WHAT IS EXPECTED
From the first record below to the last, retype each one exactly.

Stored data

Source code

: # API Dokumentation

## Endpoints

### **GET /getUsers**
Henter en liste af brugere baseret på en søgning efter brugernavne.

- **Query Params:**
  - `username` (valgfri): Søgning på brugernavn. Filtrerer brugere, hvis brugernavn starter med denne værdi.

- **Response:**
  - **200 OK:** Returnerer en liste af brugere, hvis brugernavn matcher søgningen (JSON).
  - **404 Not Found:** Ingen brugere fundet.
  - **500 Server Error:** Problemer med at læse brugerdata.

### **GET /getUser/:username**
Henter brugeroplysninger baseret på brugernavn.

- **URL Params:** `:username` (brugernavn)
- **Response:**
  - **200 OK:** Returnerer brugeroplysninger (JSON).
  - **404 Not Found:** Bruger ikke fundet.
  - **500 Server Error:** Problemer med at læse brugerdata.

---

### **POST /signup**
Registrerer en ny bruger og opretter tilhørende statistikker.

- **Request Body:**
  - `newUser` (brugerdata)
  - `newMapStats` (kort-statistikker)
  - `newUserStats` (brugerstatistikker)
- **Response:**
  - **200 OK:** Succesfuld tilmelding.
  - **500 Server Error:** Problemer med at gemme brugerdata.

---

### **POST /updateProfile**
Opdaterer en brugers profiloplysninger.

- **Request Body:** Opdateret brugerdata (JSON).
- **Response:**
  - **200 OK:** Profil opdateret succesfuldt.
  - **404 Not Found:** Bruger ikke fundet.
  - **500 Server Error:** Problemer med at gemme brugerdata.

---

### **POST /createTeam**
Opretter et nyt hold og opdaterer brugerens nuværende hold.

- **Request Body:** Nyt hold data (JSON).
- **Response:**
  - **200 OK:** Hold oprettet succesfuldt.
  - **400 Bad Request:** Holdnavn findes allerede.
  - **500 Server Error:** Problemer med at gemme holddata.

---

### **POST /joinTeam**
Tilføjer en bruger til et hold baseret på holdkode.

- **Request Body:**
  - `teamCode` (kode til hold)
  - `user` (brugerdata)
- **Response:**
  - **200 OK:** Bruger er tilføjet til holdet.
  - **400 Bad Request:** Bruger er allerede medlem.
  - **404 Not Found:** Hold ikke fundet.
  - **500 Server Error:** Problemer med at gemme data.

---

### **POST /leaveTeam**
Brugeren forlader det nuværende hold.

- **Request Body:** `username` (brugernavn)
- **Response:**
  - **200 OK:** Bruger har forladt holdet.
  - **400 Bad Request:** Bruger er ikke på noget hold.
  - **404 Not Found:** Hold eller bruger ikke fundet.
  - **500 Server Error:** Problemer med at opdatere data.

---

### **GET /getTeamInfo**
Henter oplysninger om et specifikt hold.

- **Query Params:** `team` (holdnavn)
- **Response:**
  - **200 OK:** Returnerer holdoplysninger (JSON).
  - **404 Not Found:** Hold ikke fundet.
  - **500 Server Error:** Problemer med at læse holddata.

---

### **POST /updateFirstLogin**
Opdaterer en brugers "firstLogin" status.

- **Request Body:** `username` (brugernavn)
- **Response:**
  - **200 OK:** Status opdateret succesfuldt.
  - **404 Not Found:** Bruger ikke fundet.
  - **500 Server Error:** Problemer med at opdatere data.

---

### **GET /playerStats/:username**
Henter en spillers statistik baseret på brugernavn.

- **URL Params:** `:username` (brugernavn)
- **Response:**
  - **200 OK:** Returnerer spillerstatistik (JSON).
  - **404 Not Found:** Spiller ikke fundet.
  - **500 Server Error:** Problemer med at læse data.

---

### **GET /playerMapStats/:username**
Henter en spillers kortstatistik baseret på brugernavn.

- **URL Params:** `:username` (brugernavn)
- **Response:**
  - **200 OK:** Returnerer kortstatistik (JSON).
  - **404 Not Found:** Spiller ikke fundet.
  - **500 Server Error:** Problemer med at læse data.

FINISHED TASK
Source code

: # API Dokumentation

## Endpoints

### **GET /getUsers**
Henter en liste af brugere baseret på en søgning efter brugernavne.

- **Query Params:**
  - `username` (valgfri): Søgning på brugernavn. Filtrerer brugere, hvis brugernavn starter med denne værdi.

- **Response:**
  - **200 OK:** Returnerer en liste af brugere, hvis brugernavn matcher søgningen (JSON).
  - **404 Not Found:** Ingen brugere fundet.
  - **500 Server Error:** Problemer med at læse brugerdata.

### **GET /getUser/:username**
Henter brugeroplysninger baseret på brugernavn.

- **URL Params:** `:username` (brugernavn)
- **Response:**
  - **200 OK:** Returnerer brugeroplysninger (JSON).
  - **404 Not Found:** Bruger ikke fundet.
  - **500 Server Error:** Problemer med at læse brugerdata.

---

### **POST /signup**
Registrerer en ny bruger og opretter tilhørende statistikker.

- **Request Body:**
  - `newUser` (brugerdata)
  - `newMapStats` (kort-statistikker)
  - `newUserStats` (brugerstatistikker)
- **Response:**
  - **200 OK:** Succesfuld tilmelding.
  - **500 Server Error:** Problemer med at gemme brugerdata.

---

### **POST /updateProfile**
Opdaterer en brugers profiloplysninger.

- **Request Body:** Opdateret brugerdata (JSON).
- **Response:**
  - **200 OK:** Profil opdateret succesfuldt.
  - **404 Not Found:** Bruger ikke fundet.
  - **500 Server Error:** Problemer med at gemme brugerdata.

---

### **POST /createTeam**
Opretter et nyt hold og opdaterer brugerens nuværende hold.

- **Request Body:** Nyt hold data (JSON).
- **Response:**
  - **200 OK:** Hold oprettet succesfuldt.
  - **400 Bad Request:** Holdnavn findes allerede.
  - **500 Server Error:** Problemer med at gemme holddata.

---

### **POST /joinTeam**
Tilføjer en bruger til et hold baseret på holdkode.

- **Request Body:**
  - `teamCode` (kode til hold)
  - `user` (brugerdata)
- **Response:**
  - **200 OK:** Bruger er tilføjet til holdet.
  - **400 Bad Request:** Bruger er allerede medlem.
  - **404 Not Found:** Hold ikke fundet.
  - **500 Server Error:** Problemer med at gemme data.

---

### **POST /leaveTeam**
Brugeren forlader det nuværende hold.

- **Request Body:** `username` (brugernavn)
- **Response:**
  - **200 OK:** Bruger har forladt holdet.
  - **400 Bad Request:** Bruger er ikke på noget hold.
  - **404 Not Found:** Hold eller bruger ikke fundet.
  - **500 Server Error:** Problemer med at opdatere data.

---

### **GET /getTeamInfo**
Henter oplysninger om et specifikt hold.

- **Query Params:** `team` (holdnavn)
- **Response:**
  - **200 OK:** Returnerer holdoplysninger (JSON).
  - **404 Not Found:** Hold ikke fundet.
  - **500 Server Error:** Problemer med at læse holddata.

---

### **POST /updateFirstLogin**
Opdaterer en brugers "firstLogin" status.

- **Request Body:** `username` (brugernavn)
- **Response:**
  - **200 OK:** Status opdateret succesfuldt.
  - **404 Not Found:** Bruger ikke fundet.
  - **500 Server Error:** Problemer med at opdatere data.

---

### **GET /playerStats/:username**
Henter en spillers statistik baseret på brugernavn.

- **URL Params:** `:username` (brugernavn)
- **Response:**
  - **200 OK:** Returnerer spillerstatistik (JSON).
  - **404 Not Found:** Spiller ikke fundet.
  - **500 Server Error:** Problemer med at læse data.

---

### **GET /playerMapStats/:username**
Henter en spillers kortstatistik baseret på brugernavn.

- **URL Params:** `:username` (brugernavn)
- **Response:**
  - **200 OK:** Returnerer kortstatistik (JSON).
  - **404 Not Found:** Spiller ikke fundet.
  - **500 Server Error:** Problemer med at læse data.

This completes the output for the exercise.